------ Extracted material ------

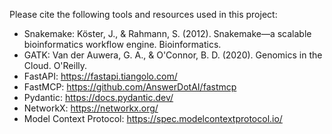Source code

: Please cite the following tools and resources used in this project:

- Snakemake: Köster, J., & Rahmann, S. (2012). Snakemake—a scalable bioinformatics workflow engine. Bioinformatics.
- GATK: Van der Auwera, G. A., & O'Connor, B. D. (2020). Genomics in the Cloud. O'Reilly.
- FastAPI: https://fastapi.tiangolo.com/
- FastMCP: https://github.com/AnswerDotAI/fastmcp
- Pydantic: https://docs.pydantic.dev/
- NetworkX: https://networkx.org/
- Model Context Protocol: https://spec.modelcontextprotocol.io/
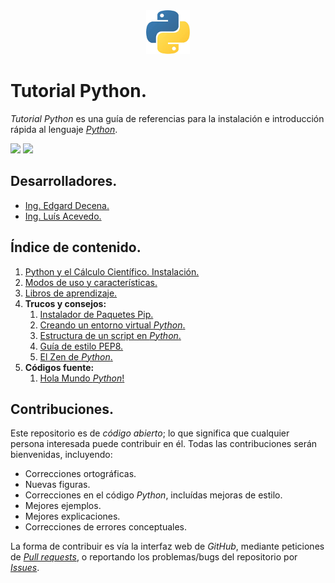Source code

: <div align = "center">
    <img src = "imagenes/logo_python.jpeg" />
</div>

# Tutorial Python.

*Tutorial Python* es una guía de referencias para la instalación e introducción rápida al lenguaje [*Python*](https://www.python.org/).

<img src="https://img.shields.io/badge/License-MIT-green" /> <img src="https://img.shields.io/badge/Markdown-1.0.1%20-blue" />

## Desarrolladores.

* [Ing. Edgard Decena.](mailto:edecena@gmail.com)
* [Ing. Luís Acevedo.](mailto:laar@protonmail.com)

<a name = "indice"></a>

## Índice de contenido.

1. [Python y el Cálculo Científico. Instalación.](python_instalacion.md)
1. [Modos de uso y características.](modos_caracteristicas.md)
1. [Libros de aprendizaje.](libros_aprendizaje.md)
1. **Trucos y consejos:**
    1. [Instalador de Paquetes Pip.](instalador_paquetes_pip.md)
    1. [Creando un entorno virtual *Python*.](creando_un_entorno_virtual.md)
    1. [Estructura de un script en *Python*.](estructura_script_python.md)
    1. [Guía de estilo PEP8.](guia_estilo_pep8.md)
    1. [El Zen de *Python*.](zen_python.md)
1. **Códigos fuente:**
    1. [Hola Mundo *Python*!](codigos/hola_mundo.py)

## Contribuciones.

Este repositorio es de *código abierto*; lo que significa que cualquier persona interesada puede contribuir en él. Todas las contribuciones serán bienvenidas, incluyendo:

* Correcciones ortográficas.
* Nuevas figuras.
* Correcciones en el código *Python*, incluídas mejoras de estilo.
* Mejores ejemplos.
* Mejores explicaciones. 
* Correcciones de errores conceptuales.

La forma de contribuir es vía la interfaz web de *GitHub*, mediante peticiones de [*Pull requests*](https://github.com/ejdecena/tutorial_python/pulls), o reportando los problemas/bugs del repositorio por [*Issues*](https://github.com/ejdecena/tutorial_python/issues).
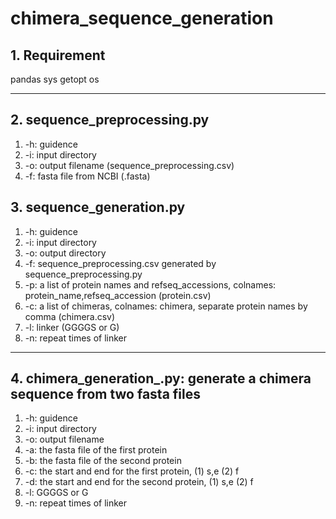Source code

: # chimera_sequence_generation
## 1. Requirement
pandas
sys
getopt
os
***
## 2. sequence_preprocessing.py
1. -h: guidence
2. -i: input directory
3. -o: output filename (sequence_preprocessing.csv)
4. -f: fasta file from NCBI (.fasta) 
## 3. sequence_generation.py
1. -h: guidence
2. -i: input directory
3. -o: output directory
4. -f: sequence_preprocessing.csv generated by sequence_preprocessing.py
5. -p: a list of protein names and refseq_accessions, colnames: protein_name,refseq_accession (protein.csv)
6. -c: a list of chimeras, colnames: chimera, separate protein names by comma (chimera.csv)
7. -l: linker (GGGGS or G)
8. -n: repeat times of linker
***
## 4. chimera_generation_.py: generate a chimera sequence from two fasta files
1. -h: guidence
2. -i: input directory
3. -o: output filename
4. -a: the fasta file of the first protein
5. -b: the fasta file of the second protein
4. -c: the start and end for the first protein, (1) s,e (2) f
5. -d: the start and end for the second protein, (1) s,e (2) f
6. -l: GGGGS or G
7. -n: repeat times of linker



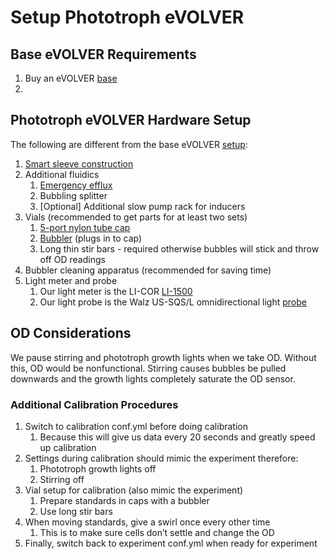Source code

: # Setup Phototroph eVOLVER

## Base eVOLVER Requirements

1. Buy an eVOLVER [base](../../../getting-started/buying-evolver.md)
2.

## Phototroph eVOLVER Hardware Setup

The following are different from the base eVOLVER [setup](../../../getting-started/unboxing-and-setting-up.md):

1. [Smart sleeve construction](photo-evolver-smart-sleeves/photo-evolver-smart-sleeve-construction-guide.md)
2. Additional fluidics
   1. [Emergency efflux](../../custom-fluidics/emergency-efflux.md)
   2. Bubbling splitter
   3. \[Optional] Additional slow pump rack for inducers
3. Vials (recommended to get parts for at least two sets)
   1. [5-port nylon tube cap](../../../hardware/vial-caps/5-and-7-port-nylon-tubing-caps-construction-protocol.md)
   2. [Bubbler](../../custom-fluidics/bubblers-in-vial-aeration/bubbler-construction-protocol.md) (plugs in to cap)
   3. Long thin stir bars - required otherwise bubbles will stick and throw off OD readings
4. Bubbler cleaning apparatus (recommended for saving time)
5. Light meter and probe
   1. Our light meter is the LI-COR [LI-1500](https://www.licor.com/products/light/light-logger)
   2. Our light probe is the Walz US-SQS/L omnidirectional light [probe](https://www.walz.com/products/light/us-sqs_l/introduction.html)

## OD Considerations

We pause stirring and phototroph growth lights when we take OD. Without this, OD would be nonfunctional. Stirring causes bubbles be pulled downwards and the growth lights completely saturate the OD sensor.

### Additional Calibration Procedures

1. Switch to calibration conf.yml before doing calibration
   1. Because this will give us data every 20 seconds and greatly speed up calibration
2. Settings during calibration should mimic the experiment therefore:
   1. Phototroph growth lights off
   2. Stirring off
3. Vial setup for calibration (also mimic the experiment)
   1. Prepare standards in caps with a bubbler
   2. Use long stir bars
4. When moving standards, give a swirl once every other time
   1. This is to make sure cells don’t settle and change the OD
5. Finally, switch back to experiment conf.yml when ready for experiment
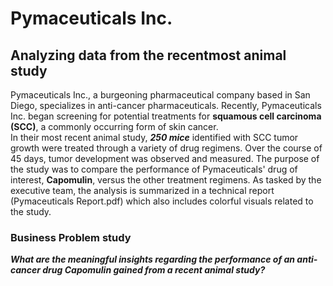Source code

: # Pymaceuticals Inc. 
## Analyzing data from the recentmost animal study
Pymaceuticals Inc., a burgeoning pharmaceutical company based in San Diego, specializes in anti-cancer pharmaceuticals. Recently, Pymaceuticals Inc. began screening for potential treatments for **squamous cell carcinoma (SCC)**, a commonly occurring form of skin cancer.  
In their most recent animal study, **_250 mice_** identified with SCC tumor growth were treated through a variety of drug regimens. Over the course of 45 days, tumor development was observed and measured. The purpose of the study was to compare the performance of Pymaceuticals' drug of interest, **Capomulin**, versus the other treatment regimens. As tasked by the executive team, the analysis is summarized in a technical report (Pymaceuticals Report.pdf) which also includes colorful visuals related to the study. 
### Business Problem study 
**_What are the meaningful insights regarding the performance of an anti-cancer drug Capomulin gained from a recent animal study?_**
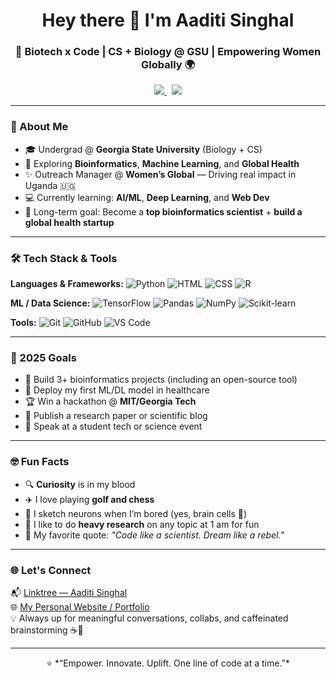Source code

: <h1 align="center">Hey there 👋 I'm Aaditi Singhal</h1>
<h3 align="center">🚀 Biotech x Code | CS + Biology @ GSU | Empowering Women Globally 🌍</h3>

<p align="center">
  <a href="https://linktr.ee/Aaditi_Singhal" target="_blank">
    <img src="https://img.shields.io/badge/Linktree-Connect-brightgreen?style=flat&logo=linktree&logoColor=white" />
  </a>
  &nbsp;
  <a href="https://aaditisinghal.github.io/" target="_blank">
    <img src="https://img.shields.io/badge/Portfolio-Visit-blueviolet?style=flat&logo=githubpages&logoColor=white" />
  </a>
</p>

---

### 💫 About Me
- 🎓 Undergrad @ **Georgia State University** (Biology + CS)
- 🧬 Exploring **Bioinformatics**, **Machine Learning**, and **Global Health**
- ✨ Outreach Manager @ **Women’s Global** — Driving real impact in Uganda 🇺🇬
- 💻 Currently learning: **AI/ML**, **Deep Learning**, and **Web Dev**
- 🧠 Long-term goal: Become a **top bioinformatics scientist** + **build a global health startup**

---

### 🛠️ Tech Stack & Tools

**Languages & Frameworks:**
![Python](https://img.shields.io/badge/-Python-3776AB?style=flat&logo=python&logoColor=white)
![HTML](https://img.shields.io/badge/-HTML5-E34F26?style=flat&logo=html5&logoColor=white)
![CSS](https://img.shields.io/badge/-CSS3-1572B6?style=flat&logo=css3&logoColor=white)
![R](https://img.shields.io/badge/-R-276DC3?style=flat&logo=r&logoColor=white)

**ML / Data Science:**
![TensorFlow](https://img.shields.io/badge/-TensorFlow-FF6F00?style=flat&logo=tensorflow&logoColor=white)
![Pandas](https://img.shields.io/badge/-Pandas-150458?style=flat&logo=pandas)
![NumPy](https://img.shields.io/badge/-NumPy-013243?style=flat&logo=numpy&logoColor=white)
![Scikit-learn](https://img.shields.io/badge/-Scikit%20Learn-F7931E?style=flat&logo=scikit-learn&logoColor=white)

**Tools:**
![Git](https://img.shields.io/badge/-Git-F05032?style=flat&logo=git&logoColor=white)
![GitHub](https://img.shields.io/badge/-GitHub-181717?style=flat&logo=github)
![VS Code](https://img.shields.io/badge/-VS%20Code-007ACC?style=flat&logo=visual-studio-code)

---

### 🎯 2025 Goals
- 🔬 Build 3+ bioinformatics projects (including an open-source tool)
- 🤖 Deploy my first ML/DL model in healthcare
- 🏆 Win a hackathon @ **MIT/Georgia Tech**
- 📝 Publish a research paper or scientific blog
- 🎤 Speak at a student tech or science event

---

### 🤓 Fun Facts
- 🔍 **Curiosity** is in my blood
- ✈️ I love playing **golf and chess**
- 🎨 I sketch neurons when I’m bored (yes, brain cells 🧠)
- 🧪 I like to do **heavy research** on any topic at 1 am for fun
- 💬 My favorite quote: *"Code like a scientist. Dream like a rebel."*

---

### 🌐 Let's Connect
📬 [Linktree — Aaditi Singhal](https://linktr.ee/Aaditi_Singhal)  
🌐 [My Personal Website / Portfolio](https://aaditisinghal.github.io/)  
💡 Always up for meaningful conversations, collabs, and caffeinated brainstorming ☕💬

---

<p align="center">
  ⭐ *“Empower. Innovate. Uplift. One line of code at a time.”*
</p>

------

Pull from the data each line where the string "getting" turns up.

1. Buy an eVOLVER [base](../../../getting-started/buying-evolver.md)
The following are different from the base eVOLVER [setup](../../../getting-started/unboxing-and-setting-up.md):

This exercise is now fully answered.